PS:  A variation of the shiny boards are one with mirrors.  These can be super useful.  One of the best uses is the ricochet.  Sometime you need a shiny board where the sun cannot light it (or the angle is too severe).  Place the shiny board where you need it, but instead of the sun directly lighting it, you use a mirror board to catch the sun (or whatever light) which then lights the shiny board.  It's a great trick.

 

PPS: Years ago I worked as the gaffer on commercials for a great, family-run, theme park called Holiday World.  I was gaffer & key grip.  To the little production company, it was the same position!

I worked on these commercials for years.  We always used available light on sunny days.  If it wasn't sunny, we would never shoot!

I asked for HMIs a few times but was always told no.  The park was generally open.  They didn't want to run electric distro in an open park.

My package of "lights" was typically a half-dozen shiny boards, 2-4x4' mirrors, and a grip package including overhead frames with diffusion like 1/2 soft frost and bounces like ultra-bounce.

I learned a lot about lighting with shiny boards.  You are reflecting the sun so you have a super bright source that is always color correct.  The commercials looked great.

As you often see with production companies, even though they have been doing great work for a client, there are changes with the management and the production company loses the client.
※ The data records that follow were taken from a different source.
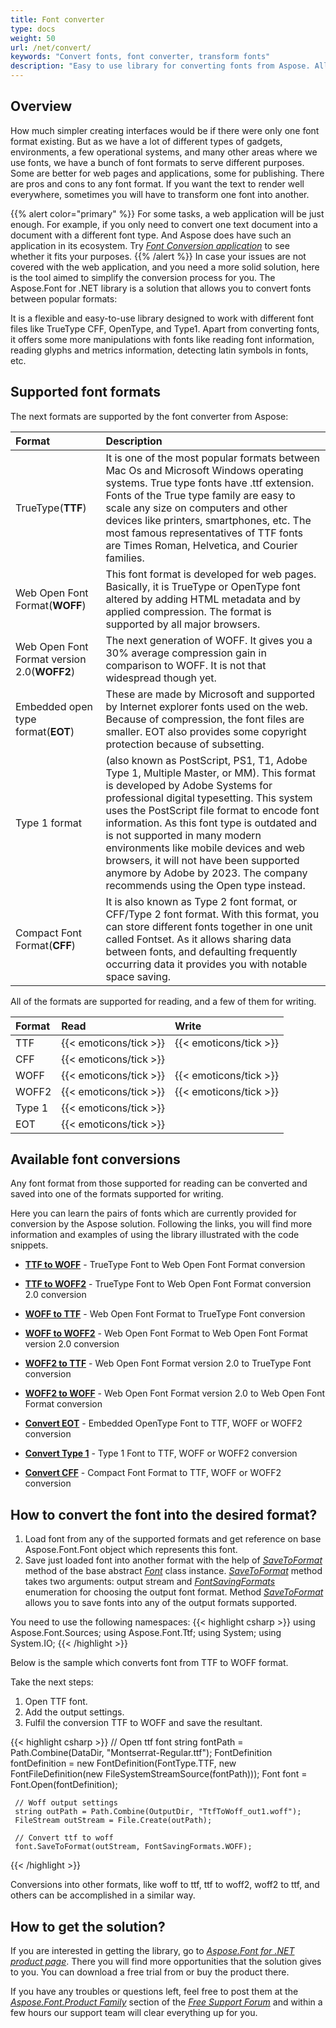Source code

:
```yaml
---
title: Font converter
type: docs
weight: 50
url: /net/convert/
keywords: "Convert fonts, font converter, transform fonts"
description: "Easy to use library for converting fonts from Aspose. Allows you to work with a big range of different fonts like true type of web fonts. "
---
```




## Overview

How much simpler creating interfaces would be if there were only one font format existing. But as we have a lot of different types of gadgets, environments, a few operational systems, and many other areas where we use fonts, we have a bunch of font formats to serve different purposes. Some are better for web pages and applications, some for publishing. There are pros and cons to any font format. If you want the text to render well everywhere, sometimes you will have to transform one font into another. 

{{% alert color="primary" %}}
For some tasks, a web application will be just enough. For example, if you only need to convert one text document into a document with a different font type. And Aspose does have such an application in its ecosystem. Try [*Font Conversion application*](https://products.aspose.app/font/conversion) to see whether it fits your purposes.
{{% /alert %}} 
In case your issues are not covered with the web application, and you need a more solid solution, here is the tool aimed to simplify the conversion process for you. 
The Aspose.Font for .NET library is a solution that allows you to convert fonts between popular formats:
 
It is a flexible and easy-to-use library designed to work with different font files like TrueType CFF, OpenType, and Type1. Apart from converting fonts, it offers some more manipulations with fonts like reading font information, reading glyphs and metrics information, detecting latin symbols in fonts, etc.

## Supported font formats

The next formats are supported by the font converter from Aspose:

| **Format**| **Description**|
| :- | :- |
|TrueType(**TTF**)|It is one of the most popular formats between  Mac Os and Microsoft Windows operating systems. True type fonts have .ttf extension. Fonts of the True type family are easy to scale any size on computers and other devices like printers, smartphones, etc. The most famous representatives of TTF fonts are Times Roman, Helvetica, and Courier families.|
|Web Open Font Format(**WOFF**)|This font format is developed for web pages. Basically, it is TrueType or OpenType font altered by adding HTML metadata and by applied compression. The format is supported by all major browsers.|
|Web Open Font Format version 2.0(**WOFF2**)|The next generation of WOFF. It gives you a 30% average compression gain in comparison to WOFF. It is not that widespread though yet.|
|Embedded open type format(**EOT**)|These are made by Microsoft and supported by Internet explorer fonts used on the web. Because of compression, the font files are smaller. EOT also provides some copyright protection because of subsetting.|
|Type 1 format|(also known as PostScript, PS1, T1, Adobe Type 1, Multiple Master, or MM). This format is developed by Adobe Systems for professional digital typesetting. This system uses the PostScript file format to encode font information. As this font type is outdated and is not supported in many modern environments like mobile devices and web browsers, it will not have been supported anymore by Adobe by 2023. The company recommends using the Open type instead.|
|Compact Font Format(**CFF**)|It is also known as Type 2 font format, or CFF/Type 2 font format. With this format, you can store different fonts together in one unit called Fontset. As it allows sharing data between fonts, and defaulting frequently occurring data it provides you with notable space saving.|

All of the formats are supported for reading, and a few of them for writing. 

|**Format**|**Read**|**Write**|
| :- | :- | :- |
|TTF|{{< emoticons/tick >}}|{{< emoticons/tick >}}|
|CFF|{{< emoticons/tick >}}| |
|WOFF|{{< emoticons/tick >}}|{{< emoticons/tick >}}|
|WOFF2|{{< emoticons/tick >}}|{{< emoticons/tick >}}|
|Type 1|{{< emoticons/tick >}}| |
|EOT|{{< emoticons/tick >}}| |

## Available font conversions

Any font format from those supported for reading can be converted and saved into one of the formats supported for writing.

Here you can learn the pairs of fonts which are currently provided for conversion by the Aspose solution. Following the links, you will find more information and examples of using the library illustrated with the code snippets.

- [**TTF to WOFF**](ttf-to-woff) - TrueType Font to Web Open Font Format conversion

- [**TTF to WOFF2**](ttf-to-woff2) - TrueType Font to Web Open Font Format conversion 2.0 conversion

- [**WOFF to TTF**](woff-to-ttf) - Web Open Font Format to TrueType Font conversion

- [**WOFF to WOFF2**](woff-to-woff2) - Web Open Font Format to Web Open Font Format version 2.0 conversion

- [**WOFF2 to TTF**](woff2-to-ttf) - Web Open Font Format version 2.0 to TrueType Font conversion

- [**WOFF2 to WOFF**](woff2-to-woff) - Web Open Font Format version 2.0 to Web Open Font Format conversion

- [**Convert EOT**](eot) - Embedded OpenType Font to TTF, WOFF or WOFF2 conversion

- [**Convert Type 1**](type1) - Type 1 Font to TTF, WOFF or WOFF2 conversion

- [**Convert CFF**](cff) - Compact Font Format to TTF, WOFF or WOFF2 conversion

## How to convert the font into the desired format?

1. Load font from any of the supported formats and get reference on base Aspose.Font.Font object which represents this font.
2. Save just loaded font into another format with the help of 
[*SaveToFormat*](https://apireference.aspose.com/font/net/aspose.font/font/methods/savetoformat) method of the base abstract [*Font*](https://apireference.aspose.com/font/net/aspose.font/font) class instance.  [*SaveToFormat*](https://apireference.aspose.com/font/net/aspose.font/font/methods/savetoformat) method takes two arguments: output stream and [*FontSavingFormats*](https://apireference.aspose.com/font/net/aspose.font/fontsavingformats) enumeration for choosing the output font format.
Method  [*SaveToFormat*](https://apireference.aspose.com/font/net/aspose.font/font/methods/savetoformat) allows you to save fonts into any of the output formats supported. 

You need to use the following namespaces:
{{< highlight csharp >}} 
using Aspose.Font.Sources;
using Aspose.Font.Ttf;
using System;
using System.IO;
{{< /highlight >}}

Below is the sample which converts font from TTF to WOFF format.

Take the next steps:
1. Open TTF font.
2. Add the output settings.
3. Fulfil the conversion TTF to WOFF and save the resultant.

{{< highlight csharp >}}
     // Open ttf font
     string fontPath = Path.Combine(DataDir, "Montserrat-Regular.ttf");
     FontDefinition fontDefinition = new FontDefinition(FontType.TTF, new FontFileDefinition(new FileSystemStreamSource(fontPath)));
     Font font = Font.Open(fontDefinition);

     // Woff output settings
     string outPath = Path.Combine(OutputDir, "TtfToWoff_out1.woff");
     FileStream outStream = File.Create(outPath);
    
     // Convert ttf to woff
     font.SaveToFormat(outStream, FontSavingFormats.WOFF);
{{< /highlight >}}

Conversions into other formats, like woff to ttf, ttf to woff2, woff2 to ttf, and others can be accomplished in a similar way.

## How to get the solution?

If you are interested in getting the library, go to [*Aspose.Font for .NET product page*](https://products.aspose.com/font/net/). There you will find more opportunities that the solution gives to you. You can download a free trial from or buy the product there.

If you have any troubles or questions left, feel free to post them at the [*Aspose.Font.Product Family*](https://forum.aspose.com/c/font/41) section of the [*Free Support Forum*](https://forum.aspose.com/) and within a few hours our support team will clear everything up for you.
That is what happened with Holiday World.  The owner Will Koch tragically died.  (Will was often in the commercials in a homespun, unassuming way.  He was always friendly and pleasant to work with.  He is missed.)  Then a dispute over ownership began in the family.  When it was all settled, the media director we worked with for years was gone.  (He was awesome.)  Then the production company I worked for lost the contract.

It's sad.  A company that worked hard for them for many years delivering a great value for their advertising dollars was fired for no reason.

As a footnote to this story, I worked as an electrician on a huge commercial there a year or so later.  It was a large crew with a large equipment order.  They had to have spent more in 1 day than my old company charged for the season.  The shoot was a disorganized mess.  When I saw the commercial it was not as good as the ones we used to shoot with a small crew and available light.

Here are a few old pictures I found of Holiday World shoots: 



Ken Williamson, director and Mrs. Pat Koch

 
 


Dan Koch

Director of photography Mike Bizzari.



Pat Koch on a Halloween commercial.

A complicated setup because of the mid-day sun.


It real blood!  In a hurry both Chuck and myself fell and scrapped our knees.


 

I have many more pictures somewhere.  I'll post more when I find them.